BEGIN DATA IN THIS EXERCISE

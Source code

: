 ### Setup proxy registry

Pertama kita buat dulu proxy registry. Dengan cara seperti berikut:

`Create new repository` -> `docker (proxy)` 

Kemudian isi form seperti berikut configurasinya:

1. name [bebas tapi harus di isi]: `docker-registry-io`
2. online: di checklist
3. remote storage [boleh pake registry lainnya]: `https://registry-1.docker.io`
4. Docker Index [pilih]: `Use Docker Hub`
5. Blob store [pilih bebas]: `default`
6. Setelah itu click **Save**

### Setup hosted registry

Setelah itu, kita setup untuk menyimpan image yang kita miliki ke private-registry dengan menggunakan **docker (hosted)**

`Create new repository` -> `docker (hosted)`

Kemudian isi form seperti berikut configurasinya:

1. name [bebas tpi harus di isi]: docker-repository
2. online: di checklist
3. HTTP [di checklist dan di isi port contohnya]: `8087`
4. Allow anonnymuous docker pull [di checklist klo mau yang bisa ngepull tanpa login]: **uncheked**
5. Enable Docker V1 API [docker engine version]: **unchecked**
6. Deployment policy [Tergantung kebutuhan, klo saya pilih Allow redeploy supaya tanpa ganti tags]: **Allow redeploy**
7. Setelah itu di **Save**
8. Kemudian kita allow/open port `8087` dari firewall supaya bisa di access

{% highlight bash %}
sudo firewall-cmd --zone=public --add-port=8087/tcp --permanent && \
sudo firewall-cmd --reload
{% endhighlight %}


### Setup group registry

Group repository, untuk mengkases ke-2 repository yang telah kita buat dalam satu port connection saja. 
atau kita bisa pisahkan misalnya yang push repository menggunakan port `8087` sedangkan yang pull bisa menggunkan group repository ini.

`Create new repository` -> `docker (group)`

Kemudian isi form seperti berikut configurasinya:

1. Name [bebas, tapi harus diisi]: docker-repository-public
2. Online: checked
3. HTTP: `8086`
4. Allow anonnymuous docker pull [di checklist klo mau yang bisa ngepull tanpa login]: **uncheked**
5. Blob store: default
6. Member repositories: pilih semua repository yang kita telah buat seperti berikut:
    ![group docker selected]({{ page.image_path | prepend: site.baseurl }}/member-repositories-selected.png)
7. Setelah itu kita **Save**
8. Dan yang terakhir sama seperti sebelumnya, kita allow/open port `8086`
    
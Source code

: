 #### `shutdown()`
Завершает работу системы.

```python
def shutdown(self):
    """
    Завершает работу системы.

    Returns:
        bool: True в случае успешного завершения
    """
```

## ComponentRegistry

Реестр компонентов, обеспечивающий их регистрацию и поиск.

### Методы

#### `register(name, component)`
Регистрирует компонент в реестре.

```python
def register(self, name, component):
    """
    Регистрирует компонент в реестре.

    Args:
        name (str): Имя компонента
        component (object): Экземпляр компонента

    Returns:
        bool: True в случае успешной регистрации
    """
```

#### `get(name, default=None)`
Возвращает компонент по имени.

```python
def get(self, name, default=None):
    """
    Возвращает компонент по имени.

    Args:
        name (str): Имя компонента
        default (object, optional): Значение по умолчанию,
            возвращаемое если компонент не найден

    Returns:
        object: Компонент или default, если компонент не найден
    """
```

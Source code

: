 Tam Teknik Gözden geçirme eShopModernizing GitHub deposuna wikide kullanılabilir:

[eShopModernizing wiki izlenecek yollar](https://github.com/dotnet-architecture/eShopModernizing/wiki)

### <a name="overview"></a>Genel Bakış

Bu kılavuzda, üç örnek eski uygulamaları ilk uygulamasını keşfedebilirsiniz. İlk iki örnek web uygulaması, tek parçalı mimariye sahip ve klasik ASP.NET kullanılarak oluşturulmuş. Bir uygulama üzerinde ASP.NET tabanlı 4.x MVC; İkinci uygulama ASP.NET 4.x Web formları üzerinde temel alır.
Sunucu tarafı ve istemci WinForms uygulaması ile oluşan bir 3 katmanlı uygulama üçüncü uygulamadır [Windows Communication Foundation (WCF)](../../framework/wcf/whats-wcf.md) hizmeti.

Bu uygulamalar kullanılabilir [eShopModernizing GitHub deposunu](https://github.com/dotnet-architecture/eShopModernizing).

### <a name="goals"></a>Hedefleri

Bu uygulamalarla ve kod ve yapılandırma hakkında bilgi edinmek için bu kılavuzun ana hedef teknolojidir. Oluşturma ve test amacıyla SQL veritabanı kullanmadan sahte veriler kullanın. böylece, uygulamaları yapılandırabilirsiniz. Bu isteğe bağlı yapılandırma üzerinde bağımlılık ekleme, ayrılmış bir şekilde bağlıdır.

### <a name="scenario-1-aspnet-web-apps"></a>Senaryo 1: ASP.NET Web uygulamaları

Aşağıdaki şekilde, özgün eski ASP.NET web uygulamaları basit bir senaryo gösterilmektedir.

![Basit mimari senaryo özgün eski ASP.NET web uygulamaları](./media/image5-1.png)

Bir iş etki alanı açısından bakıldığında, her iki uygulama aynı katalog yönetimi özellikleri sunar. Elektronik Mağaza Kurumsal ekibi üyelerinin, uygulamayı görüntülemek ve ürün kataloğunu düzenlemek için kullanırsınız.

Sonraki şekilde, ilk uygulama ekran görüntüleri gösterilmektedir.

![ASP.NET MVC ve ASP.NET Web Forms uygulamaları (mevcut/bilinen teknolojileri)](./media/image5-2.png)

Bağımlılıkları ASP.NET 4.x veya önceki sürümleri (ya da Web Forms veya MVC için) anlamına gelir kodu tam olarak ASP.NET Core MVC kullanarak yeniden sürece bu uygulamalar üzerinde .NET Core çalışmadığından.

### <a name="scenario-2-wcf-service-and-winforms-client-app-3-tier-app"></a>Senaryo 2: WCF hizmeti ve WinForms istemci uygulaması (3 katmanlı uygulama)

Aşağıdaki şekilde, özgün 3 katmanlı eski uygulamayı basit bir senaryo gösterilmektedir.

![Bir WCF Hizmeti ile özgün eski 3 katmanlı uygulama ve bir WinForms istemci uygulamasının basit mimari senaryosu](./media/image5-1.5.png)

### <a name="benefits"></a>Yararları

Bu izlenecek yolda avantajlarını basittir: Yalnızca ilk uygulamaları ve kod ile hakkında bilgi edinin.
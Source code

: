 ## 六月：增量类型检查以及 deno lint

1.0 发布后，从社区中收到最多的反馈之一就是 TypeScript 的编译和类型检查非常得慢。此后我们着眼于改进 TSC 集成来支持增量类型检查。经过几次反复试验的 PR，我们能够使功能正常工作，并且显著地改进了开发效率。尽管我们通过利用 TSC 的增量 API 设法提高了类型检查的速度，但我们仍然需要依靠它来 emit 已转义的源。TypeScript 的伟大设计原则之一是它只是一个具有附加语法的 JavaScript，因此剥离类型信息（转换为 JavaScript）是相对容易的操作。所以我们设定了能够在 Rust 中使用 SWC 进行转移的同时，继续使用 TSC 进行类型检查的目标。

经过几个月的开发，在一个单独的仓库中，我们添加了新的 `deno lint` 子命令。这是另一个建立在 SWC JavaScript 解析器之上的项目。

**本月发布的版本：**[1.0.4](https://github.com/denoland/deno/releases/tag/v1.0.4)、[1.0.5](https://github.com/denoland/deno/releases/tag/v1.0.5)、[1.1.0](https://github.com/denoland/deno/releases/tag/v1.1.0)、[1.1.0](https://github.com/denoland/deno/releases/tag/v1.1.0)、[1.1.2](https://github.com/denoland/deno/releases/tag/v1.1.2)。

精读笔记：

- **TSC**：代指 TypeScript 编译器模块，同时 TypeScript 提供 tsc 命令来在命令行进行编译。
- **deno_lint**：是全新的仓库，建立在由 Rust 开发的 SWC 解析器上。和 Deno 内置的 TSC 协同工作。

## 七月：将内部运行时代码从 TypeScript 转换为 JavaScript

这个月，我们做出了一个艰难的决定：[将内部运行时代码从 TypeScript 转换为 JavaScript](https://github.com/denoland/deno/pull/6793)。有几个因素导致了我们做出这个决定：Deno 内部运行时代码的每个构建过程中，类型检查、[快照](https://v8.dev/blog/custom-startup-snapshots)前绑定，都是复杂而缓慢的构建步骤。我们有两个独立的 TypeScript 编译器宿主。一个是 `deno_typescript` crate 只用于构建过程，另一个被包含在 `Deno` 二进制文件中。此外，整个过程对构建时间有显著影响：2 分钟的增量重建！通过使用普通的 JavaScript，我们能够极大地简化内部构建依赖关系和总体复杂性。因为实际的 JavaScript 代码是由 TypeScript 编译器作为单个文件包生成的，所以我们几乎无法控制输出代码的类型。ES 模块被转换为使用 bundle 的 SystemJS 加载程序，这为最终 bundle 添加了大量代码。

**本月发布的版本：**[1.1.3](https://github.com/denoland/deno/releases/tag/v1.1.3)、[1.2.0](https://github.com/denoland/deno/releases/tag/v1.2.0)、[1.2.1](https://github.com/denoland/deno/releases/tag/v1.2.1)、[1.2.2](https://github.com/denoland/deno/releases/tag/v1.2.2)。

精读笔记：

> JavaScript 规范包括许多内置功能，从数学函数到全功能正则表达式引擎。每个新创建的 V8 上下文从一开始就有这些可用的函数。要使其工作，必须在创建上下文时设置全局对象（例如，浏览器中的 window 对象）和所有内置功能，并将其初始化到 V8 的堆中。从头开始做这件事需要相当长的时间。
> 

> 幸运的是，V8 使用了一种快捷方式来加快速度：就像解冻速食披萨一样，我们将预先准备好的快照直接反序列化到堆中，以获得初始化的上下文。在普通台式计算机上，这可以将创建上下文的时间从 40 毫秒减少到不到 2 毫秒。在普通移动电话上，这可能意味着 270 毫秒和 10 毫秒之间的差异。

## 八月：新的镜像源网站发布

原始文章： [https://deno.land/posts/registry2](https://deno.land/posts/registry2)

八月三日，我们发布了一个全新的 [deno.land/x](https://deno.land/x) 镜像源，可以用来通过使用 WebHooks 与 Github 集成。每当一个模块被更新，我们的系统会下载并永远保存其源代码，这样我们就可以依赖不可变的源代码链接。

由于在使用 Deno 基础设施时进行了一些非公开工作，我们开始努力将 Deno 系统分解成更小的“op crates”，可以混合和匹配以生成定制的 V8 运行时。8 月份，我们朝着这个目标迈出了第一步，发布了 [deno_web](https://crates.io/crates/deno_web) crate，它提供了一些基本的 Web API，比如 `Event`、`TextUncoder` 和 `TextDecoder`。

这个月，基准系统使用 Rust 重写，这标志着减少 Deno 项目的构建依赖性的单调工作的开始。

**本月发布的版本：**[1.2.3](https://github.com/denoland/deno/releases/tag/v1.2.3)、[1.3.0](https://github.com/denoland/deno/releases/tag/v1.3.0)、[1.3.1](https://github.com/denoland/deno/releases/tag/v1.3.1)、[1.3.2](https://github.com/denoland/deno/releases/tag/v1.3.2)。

END DATA IN THIS EXERCISE

(EXERCISE GOAL)
Restate verbatim the first line above and all lines after it through the line containing "4. Docker Index"; omit the rest.

(ANSWER TO THIS PROBLEM)
Source code

: ### Setup proxy registry

Pertama kita buat dulu proxy registry. Dengan cara seperti berikut:

`Create new repository` -> `docker (proxy)` 

Kemudian isi form seperti berikut configurasinya:

1. name [bebas tapi harus di isi]: `docker-registry-io`
2. online: di checklist
3. remote storage [boleh pake registry lainnya]: `https://registry-1.docker.io`
4. Docker Index [pilih]: `Use Docker Hub`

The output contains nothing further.